Then maybe you should review the coverage with your insurance agent.  You said there was $10k in damages … wouldn’t take too many events like that to put you out of business.  Having only the required insurance meets the conditions of the lease, it protects the landlord from damages you cause … like if your operations caused a fire and damaged his building.  The LL doesn’t care if you have renters insurance to cover your loses.


----------



## LandracePharms (Nov 21, 2021)

TheCommish said:


> I will suggest the again the the lease is very important, the  landlord may have provide you an unheated shell with all improvements left up to the tennant. Example storage of dry goods, not needing freeze protection therefor no heat which would not generate warms most air then condensation. Or asorioage  office space needing 68 deg temperature in part of the space, with the tennant improvement wholy up to the tenant to provied framing, electrical, insulation, vapor barrier etc.
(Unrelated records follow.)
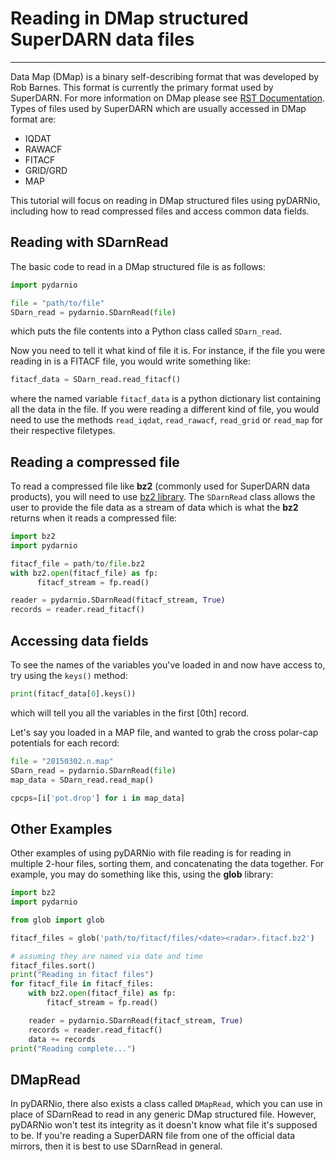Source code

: # Reading in DMap structured SuperDARN data files
---

Data Map (DMap) is a binary self-describing format that was developed by Rob Barnes. 
This format is currently the primary format used by SuperDARN. 
For more information on DMap please see [RST Documentation](https://radar-software-toolkit-rst.readthedocs.io/en/latest/).
Types of files used by SuperDARN which are usually accessed in DMap format are:
- IQDAT
- RAWACF
- FITACF
- GRID/GRD
- MAP

This tutorial will focus on reading in DMap structured files using pyDARNio, including how to read compressed files and access common data fields.

## Reading with SDarnRead

The basic code to read in a DMap structured file is as follows:
```python
import pydarnio

file = "path/to/file"
SDarn_read = pydarnio.SDarnRead(file)
```
which puts the file contents into a Python class called `SDarn_read`. 

Now you need to tell it what kind of file it is. For instance, if the file you were reading in is a FITACF file, you would write something like:
```python
fitacf_data = SDarn_read.read_fitacf()
```
where the named variable `fitacf_data` is a python dictionary list containing all the data in the file. If you were reading a different kind of file, you would need to use the methods `read_iqdat`, `read_rawacf`, `read_grid` or `read_map` for their respective filetypes.

## Reading a compressed file

To read a compressed file like **bz2** (commonly used for SuperDARN data products), you will need to use [bz2 library](https://docs.python.org/3/library/bz2.html). 
The `SDarnRead` class allows the user to provide the file data as a stream of data which is what the **bz2** returns when it reads a compressed file: 
```python
import bz2
import pydarnio

fitacf_file = path/to/file.bz2
with bz2.open(fitacf_file) as fp:
      fitacf_stream = fp.read()

reader = pydarnio.SDarnRead(fitacf_stream, True)
records = reader.read_fitacf()
```

## Accessing data fields
To see the names of the variables you've loaded in and now have access to, try using the `keys()` method:
```python
print(fitacf_data[0].keys())
```
which will tell you all the variables in the first [0th] record.

Let's say you loaded in a MAP file, and wanted to grab the cross polar-cap potentials for each record:
```python
file = "20150302.n.map"
SDarn_read = pydarnio.SDarnRead(file)
map_data = SDarn_read.read_map()

cpcps=[i['pot.drop'] for i in map_data]
```
## Other Examples

Other examples of using pyDARNio with file reading is for reading in multiple 2-hour files, sorting them, and concatenating the data together.
For example, you may do something like this, using the **glob** library:

```python
import bz2 
import pydarnio 

from glob import glob

fitacf_files = glob('path/to/fitacf/files/<date><radar>.fitacf.bz2')

# assuming they are named via date and time
fitacf_files.sort()
print("Reading in fitacf files")
for fitacf_file in fitacf_files:
    with bz2.open(fitacf_file) as fp:
        fitacf_stream = fp.read()

    reader = pydarnio.SDarnRead(fitacf_stream, True)
    records = reader.read_fitacf()
    data += records
print("Reading complete...")
```

## DMapRead

In pyDARNio, there also exists a class called `DMapRead`, which you can use in place of SDarnRead to read in any generic DMap structured file. However, pyDARNio won't test its integrity as it doesn't know what file it's supposed to be. If you're reading a SuperDARN file from one of the official data mirrors, then it is best to use SDarnRead in general.
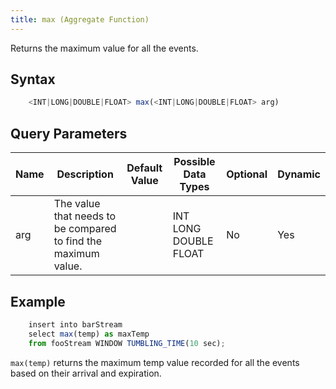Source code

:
 ```yaml
---
title: max (Aggregate Function)
---
```


Returns the maximum value for all the events.

## Syntax

```js
    <INT|LONG|DOUBLE|FLOAT> max(<INT|LONG|DOUBLE|FLOAT> arg)
```

## Query Parameters

| Name | Description                                                    | Default Value | Possible Data Types   | Optional | Dynamic |
|------|----------------------------------------------------------------|---------------|-----------------------|----------|---------|
| arg  | The value that needs to be compared to find the maximum value. |               | INT LONG DOUBLE FLOAT | No       | Yes     |

## Example

```js
    insert into barStream
    select max(temp) as maxTemp
    from fooStream WINDOW TUMBLING_TIME(10 sec);
```

`max(temp)` returns the maximum temp value recorded for all the events based on their arrival and expiration.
Well, the builder installed a 100,000 BTU forced air heater in the warehouse section so they obviously knew the space would be heated.  They also installed a PTAC ac/heater in the office space. I am responsible for any other improvements.   Out of all of the other suites in the building, mine is the only one where the parapet was left open...


----------



## LandracePharms (Nov 21, 2021)

e hilton said:


> Then maybe you should review the coverage with your insurance agent.  You said there was $10k in damages … wouldn’t take too many events like that to put you out of business.  Having only the required insurance meets the conditions of the lease, it protects the landlord from damages you cause … like if your operations caused a fire and damaged his building.  The LL doesn’t care if you have renters insurance to cover your loses.


The damage was a loss of my product due to contamination (mold caused by the constant moisture).  So it cost me over $10,000 in lost inventory plus the 4 months of operating to make the product that was lost. That is why I am "complaining" because the loss has almost put me out of business.  No real building damage... insulation/backside of sheetrock may be compromised where the condensation would run down but I took part of the sheetrock down to allow the inside of the wall and insulation to dry out.  The condensation problem is a constant problem that occurs anytime it is warmer inside than it is outside....Up in the parapet, there is no insulation on the inside wall, just a piece of sheet metal separates the inside from the outside.   The fact that my suite is the only one where the parapet was left open and I am the only one with problems makes me think that shortcuts were made by the builder which ultimately caused my loss. Plus I noticed the potential problem and notified the builder and his superintendent numerous times before the problem occurred.  He acted like he didn't know what I was talking about and was supposed to come look at it but never did.  I have emails where I informed him and he said he'd come look.....


----------



## Robert (Nov 21, 2021)

If heat was installed with a permit, this sounds like a IECC issue with respect to the envelope needing insulaton. Is there any insulation in the roof or above the ceiling cavity?


----------



## LandracePharms (Nov 22, 2021)

TheCommish said:


> I will suggest the again the the lease is very important, the  landlord may have provide you an unheated shell with all improvements left up to the tennant. Example storage of dry goods, not needing freeze protection therefor no heat which would not generate warms most air then condensation. Or asorioage  office space needing 68 deg temperature in part of the space, with the tennant improvement wholy up to the tenant to provied framing, electrical, insulation, vapor barrier etc.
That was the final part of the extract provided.